Aim of the task:
Quote the lines below exactly, from the one that holds "Since every idea" through the final line of the records, and only those.

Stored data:
-=-=-

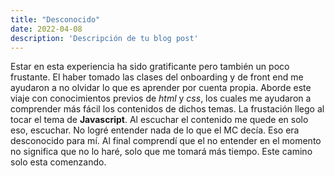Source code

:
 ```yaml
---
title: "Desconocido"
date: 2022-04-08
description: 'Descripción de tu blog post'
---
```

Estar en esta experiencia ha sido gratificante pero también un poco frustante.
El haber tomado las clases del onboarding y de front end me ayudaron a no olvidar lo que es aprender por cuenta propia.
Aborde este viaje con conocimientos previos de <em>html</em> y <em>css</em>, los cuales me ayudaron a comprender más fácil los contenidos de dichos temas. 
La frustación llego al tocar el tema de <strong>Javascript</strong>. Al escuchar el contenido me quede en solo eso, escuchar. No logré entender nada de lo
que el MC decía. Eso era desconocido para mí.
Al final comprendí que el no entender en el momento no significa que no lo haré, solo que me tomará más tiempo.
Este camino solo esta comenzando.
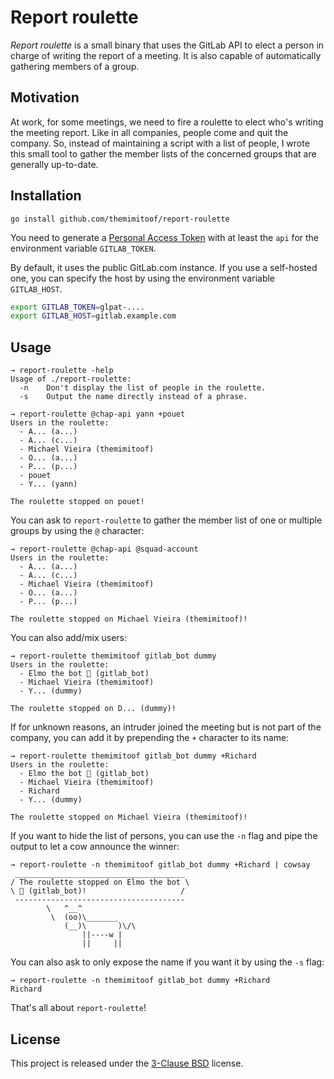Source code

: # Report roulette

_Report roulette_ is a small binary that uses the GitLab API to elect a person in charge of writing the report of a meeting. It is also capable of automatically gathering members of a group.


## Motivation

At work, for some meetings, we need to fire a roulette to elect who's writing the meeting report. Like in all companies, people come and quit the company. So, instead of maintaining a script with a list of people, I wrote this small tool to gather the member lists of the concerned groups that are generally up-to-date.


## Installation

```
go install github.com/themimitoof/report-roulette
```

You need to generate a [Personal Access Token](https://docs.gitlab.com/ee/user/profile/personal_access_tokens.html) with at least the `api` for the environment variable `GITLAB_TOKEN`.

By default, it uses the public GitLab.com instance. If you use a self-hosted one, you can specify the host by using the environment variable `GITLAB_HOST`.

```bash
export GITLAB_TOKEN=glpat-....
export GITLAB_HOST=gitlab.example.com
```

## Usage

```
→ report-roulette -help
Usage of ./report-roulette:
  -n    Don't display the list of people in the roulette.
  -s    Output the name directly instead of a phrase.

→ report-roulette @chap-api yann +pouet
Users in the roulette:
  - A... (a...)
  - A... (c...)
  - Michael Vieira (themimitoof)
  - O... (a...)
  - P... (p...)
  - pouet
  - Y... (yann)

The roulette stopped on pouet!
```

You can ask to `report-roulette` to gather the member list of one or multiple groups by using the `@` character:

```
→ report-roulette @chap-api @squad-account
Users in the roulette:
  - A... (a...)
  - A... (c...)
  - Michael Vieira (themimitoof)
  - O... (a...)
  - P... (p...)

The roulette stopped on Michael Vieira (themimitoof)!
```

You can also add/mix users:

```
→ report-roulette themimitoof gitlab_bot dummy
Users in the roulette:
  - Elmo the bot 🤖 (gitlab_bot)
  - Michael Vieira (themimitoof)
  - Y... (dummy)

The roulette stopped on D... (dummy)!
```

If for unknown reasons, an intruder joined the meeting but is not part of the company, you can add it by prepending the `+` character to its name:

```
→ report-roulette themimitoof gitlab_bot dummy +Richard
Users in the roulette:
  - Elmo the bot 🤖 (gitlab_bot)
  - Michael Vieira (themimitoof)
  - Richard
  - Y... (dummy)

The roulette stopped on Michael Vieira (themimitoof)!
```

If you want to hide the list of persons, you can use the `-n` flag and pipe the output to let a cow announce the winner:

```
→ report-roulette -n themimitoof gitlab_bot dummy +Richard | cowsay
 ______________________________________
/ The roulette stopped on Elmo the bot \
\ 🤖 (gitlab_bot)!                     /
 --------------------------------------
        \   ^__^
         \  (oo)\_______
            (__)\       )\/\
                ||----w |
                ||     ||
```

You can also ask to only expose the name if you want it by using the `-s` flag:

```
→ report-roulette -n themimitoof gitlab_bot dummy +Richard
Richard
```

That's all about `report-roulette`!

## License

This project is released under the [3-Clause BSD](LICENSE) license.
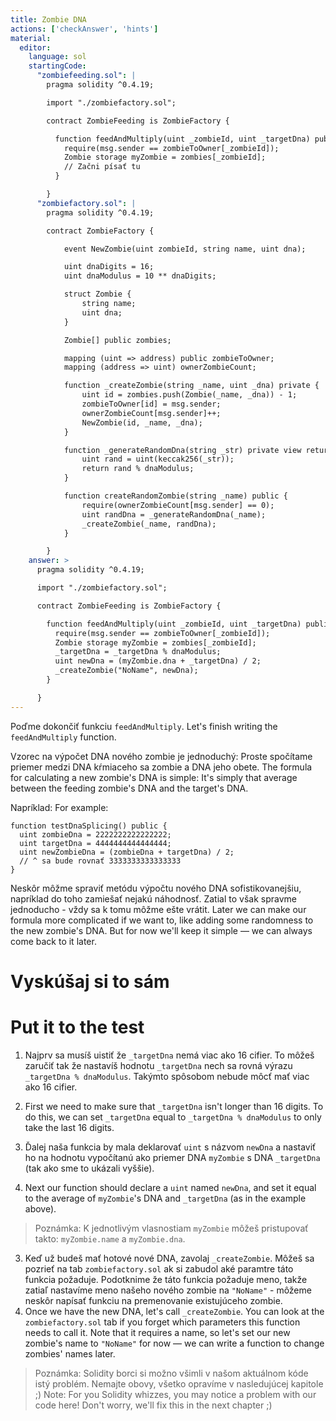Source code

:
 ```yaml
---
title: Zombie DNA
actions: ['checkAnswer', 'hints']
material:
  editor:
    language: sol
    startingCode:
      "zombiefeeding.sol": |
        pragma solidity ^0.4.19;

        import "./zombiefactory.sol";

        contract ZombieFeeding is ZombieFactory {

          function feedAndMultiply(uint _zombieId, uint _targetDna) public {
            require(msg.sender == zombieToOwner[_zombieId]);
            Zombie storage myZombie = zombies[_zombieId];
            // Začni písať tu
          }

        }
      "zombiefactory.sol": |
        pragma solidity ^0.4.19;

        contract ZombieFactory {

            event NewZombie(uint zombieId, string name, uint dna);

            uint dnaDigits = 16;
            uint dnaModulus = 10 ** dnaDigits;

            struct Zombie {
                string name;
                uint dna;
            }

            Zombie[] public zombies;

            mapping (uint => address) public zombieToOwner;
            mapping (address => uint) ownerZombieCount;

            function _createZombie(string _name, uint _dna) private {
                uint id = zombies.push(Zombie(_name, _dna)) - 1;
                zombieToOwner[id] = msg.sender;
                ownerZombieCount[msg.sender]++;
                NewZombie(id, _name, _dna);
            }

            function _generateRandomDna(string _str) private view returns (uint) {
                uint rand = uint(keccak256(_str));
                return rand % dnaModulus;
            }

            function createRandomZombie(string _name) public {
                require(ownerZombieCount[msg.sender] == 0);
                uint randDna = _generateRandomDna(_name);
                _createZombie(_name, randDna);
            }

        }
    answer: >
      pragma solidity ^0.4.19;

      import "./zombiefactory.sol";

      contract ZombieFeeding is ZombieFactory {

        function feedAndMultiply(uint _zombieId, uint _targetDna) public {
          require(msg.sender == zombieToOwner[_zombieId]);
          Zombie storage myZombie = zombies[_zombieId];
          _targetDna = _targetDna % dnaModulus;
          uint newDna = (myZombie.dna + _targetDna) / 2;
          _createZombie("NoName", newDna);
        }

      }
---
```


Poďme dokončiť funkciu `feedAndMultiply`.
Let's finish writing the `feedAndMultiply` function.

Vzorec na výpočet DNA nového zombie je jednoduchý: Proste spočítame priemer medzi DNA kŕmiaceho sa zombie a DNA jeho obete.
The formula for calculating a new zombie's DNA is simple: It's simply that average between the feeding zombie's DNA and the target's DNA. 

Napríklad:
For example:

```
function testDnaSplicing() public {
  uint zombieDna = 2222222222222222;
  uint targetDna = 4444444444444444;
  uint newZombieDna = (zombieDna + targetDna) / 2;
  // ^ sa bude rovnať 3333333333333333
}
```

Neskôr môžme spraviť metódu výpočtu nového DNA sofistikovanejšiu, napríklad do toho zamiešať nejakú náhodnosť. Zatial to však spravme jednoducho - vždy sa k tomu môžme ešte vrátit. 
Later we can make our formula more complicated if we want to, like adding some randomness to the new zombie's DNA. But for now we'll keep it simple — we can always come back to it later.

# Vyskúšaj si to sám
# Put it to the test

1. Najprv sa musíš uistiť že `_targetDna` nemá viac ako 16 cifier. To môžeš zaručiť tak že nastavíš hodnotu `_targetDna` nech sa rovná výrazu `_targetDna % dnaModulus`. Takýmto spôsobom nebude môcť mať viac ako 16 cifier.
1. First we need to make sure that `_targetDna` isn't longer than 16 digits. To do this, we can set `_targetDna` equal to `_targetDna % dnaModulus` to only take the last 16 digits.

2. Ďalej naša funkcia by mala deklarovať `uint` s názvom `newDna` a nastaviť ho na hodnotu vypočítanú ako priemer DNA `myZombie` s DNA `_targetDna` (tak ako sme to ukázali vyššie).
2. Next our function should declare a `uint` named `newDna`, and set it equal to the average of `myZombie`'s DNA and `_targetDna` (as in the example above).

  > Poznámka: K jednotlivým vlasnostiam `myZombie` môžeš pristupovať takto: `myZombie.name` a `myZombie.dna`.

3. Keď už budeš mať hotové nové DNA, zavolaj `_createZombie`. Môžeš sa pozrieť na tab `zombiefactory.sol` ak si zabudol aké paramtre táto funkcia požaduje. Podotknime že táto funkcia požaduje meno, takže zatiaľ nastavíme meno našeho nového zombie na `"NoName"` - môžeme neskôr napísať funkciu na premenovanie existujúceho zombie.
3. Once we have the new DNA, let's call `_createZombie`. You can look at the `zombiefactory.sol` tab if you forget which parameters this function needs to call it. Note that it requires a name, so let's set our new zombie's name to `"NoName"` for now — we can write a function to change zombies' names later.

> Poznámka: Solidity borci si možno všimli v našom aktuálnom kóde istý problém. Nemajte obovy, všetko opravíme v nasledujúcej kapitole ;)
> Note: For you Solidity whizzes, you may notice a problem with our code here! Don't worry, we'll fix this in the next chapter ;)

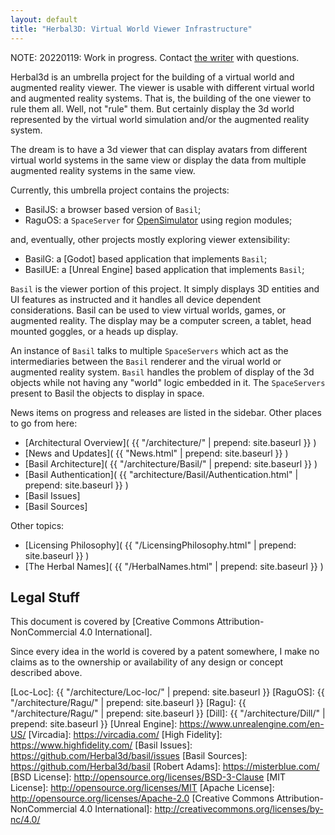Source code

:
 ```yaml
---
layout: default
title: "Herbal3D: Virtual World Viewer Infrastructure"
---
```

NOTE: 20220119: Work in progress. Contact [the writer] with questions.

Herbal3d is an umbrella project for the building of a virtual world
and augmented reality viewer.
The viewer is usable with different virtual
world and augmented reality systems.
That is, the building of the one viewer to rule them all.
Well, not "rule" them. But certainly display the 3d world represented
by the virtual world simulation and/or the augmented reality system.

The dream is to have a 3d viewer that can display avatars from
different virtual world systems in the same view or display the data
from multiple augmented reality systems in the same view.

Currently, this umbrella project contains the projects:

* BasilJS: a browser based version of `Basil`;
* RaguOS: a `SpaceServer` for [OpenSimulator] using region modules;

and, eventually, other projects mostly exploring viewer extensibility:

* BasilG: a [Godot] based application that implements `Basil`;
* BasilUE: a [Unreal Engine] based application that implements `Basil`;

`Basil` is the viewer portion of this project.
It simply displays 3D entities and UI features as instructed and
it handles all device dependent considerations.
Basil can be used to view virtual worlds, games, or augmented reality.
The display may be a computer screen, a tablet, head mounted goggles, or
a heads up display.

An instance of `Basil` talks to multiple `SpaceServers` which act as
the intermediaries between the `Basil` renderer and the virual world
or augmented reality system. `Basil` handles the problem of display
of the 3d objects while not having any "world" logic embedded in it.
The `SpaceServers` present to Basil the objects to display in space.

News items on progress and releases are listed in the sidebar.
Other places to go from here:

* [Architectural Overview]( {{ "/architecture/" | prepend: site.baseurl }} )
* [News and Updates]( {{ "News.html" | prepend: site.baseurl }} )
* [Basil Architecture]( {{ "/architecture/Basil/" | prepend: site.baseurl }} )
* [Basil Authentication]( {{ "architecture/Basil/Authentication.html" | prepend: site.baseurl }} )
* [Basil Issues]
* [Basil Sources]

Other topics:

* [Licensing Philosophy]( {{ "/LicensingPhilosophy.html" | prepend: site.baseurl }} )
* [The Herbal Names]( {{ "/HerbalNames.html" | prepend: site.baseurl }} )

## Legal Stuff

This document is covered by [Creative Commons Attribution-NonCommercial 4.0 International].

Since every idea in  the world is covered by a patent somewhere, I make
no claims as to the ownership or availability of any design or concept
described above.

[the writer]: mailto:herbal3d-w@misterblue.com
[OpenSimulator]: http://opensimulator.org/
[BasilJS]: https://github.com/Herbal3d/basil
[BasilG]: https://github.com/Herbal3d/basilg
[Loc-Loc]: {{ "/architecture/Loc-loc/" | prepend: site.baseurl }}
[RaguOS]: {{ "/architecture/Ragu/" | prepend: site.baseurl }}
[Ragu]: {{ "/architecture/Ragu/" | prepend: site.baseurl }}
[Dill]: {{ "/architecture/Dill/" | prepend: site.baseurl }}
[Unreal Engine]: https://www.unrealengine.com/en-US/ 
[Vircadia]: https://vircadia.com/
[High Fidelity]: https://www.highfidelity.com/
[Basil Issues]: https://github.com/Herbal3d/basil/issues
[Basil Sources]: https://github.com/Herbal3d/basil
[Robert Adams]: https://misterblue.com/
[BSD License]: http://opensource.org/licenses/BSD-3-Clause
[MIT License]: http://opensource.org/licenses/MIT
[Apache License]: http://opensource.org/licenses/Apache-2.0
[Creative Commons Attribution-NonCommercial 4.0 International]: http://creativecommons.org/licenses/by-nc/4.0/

-=-=-

Finished exercise:
Since every idea in  the world is covered by a patent somewhere, I make
no claims as to the ownership or availability of any design or concept
described above.

[the writer]: mailto:herbal3d-w@misterblue.com
[OpenSimulator]: http://opensimulator.org/
[BasilJS]: https://github.com/Herbal3d/basil
[BasilG]: https://github.com/Herbal3d/basilg
[Loc-Loc]: {{ "/architecture/Loc-loc/" | prepend: site.baseurl }}
[RaguOS]: {{ "/architecture/Ragu/" | prepend: site.baseurl }}
[Ragu]: {{ "/architecture/Ragu/" | prepend: site.baseurl }}
[Dill]: {{ "/architecture/Dill/" | prepend: site.baseurl }}
[Unreal Engine]: https://www.unrealengine.com/en-US/ 
[Vircadia]: https://vircadia.com/
[High Fidelity]: https://www.highfidelity.com/
[Basil Issues]: https://github.com/Herbal3d/basil/issues
[Basil Sources]: https://github.com/Herbal3d/basil
[Robert Adams]: https://misterblue.com/
[BSD License]: http://opensource.org/licenses/BSD-3-Clause
[MIT License]: http://opensource.org/licenses/MIT
[Apache License]: http://opensource.org/licenses/Apache-2.0
[Creative Commons Attribution-NonCommercial 4.0 International]: http://creativecommons.org/licenses/by-nc/4.0/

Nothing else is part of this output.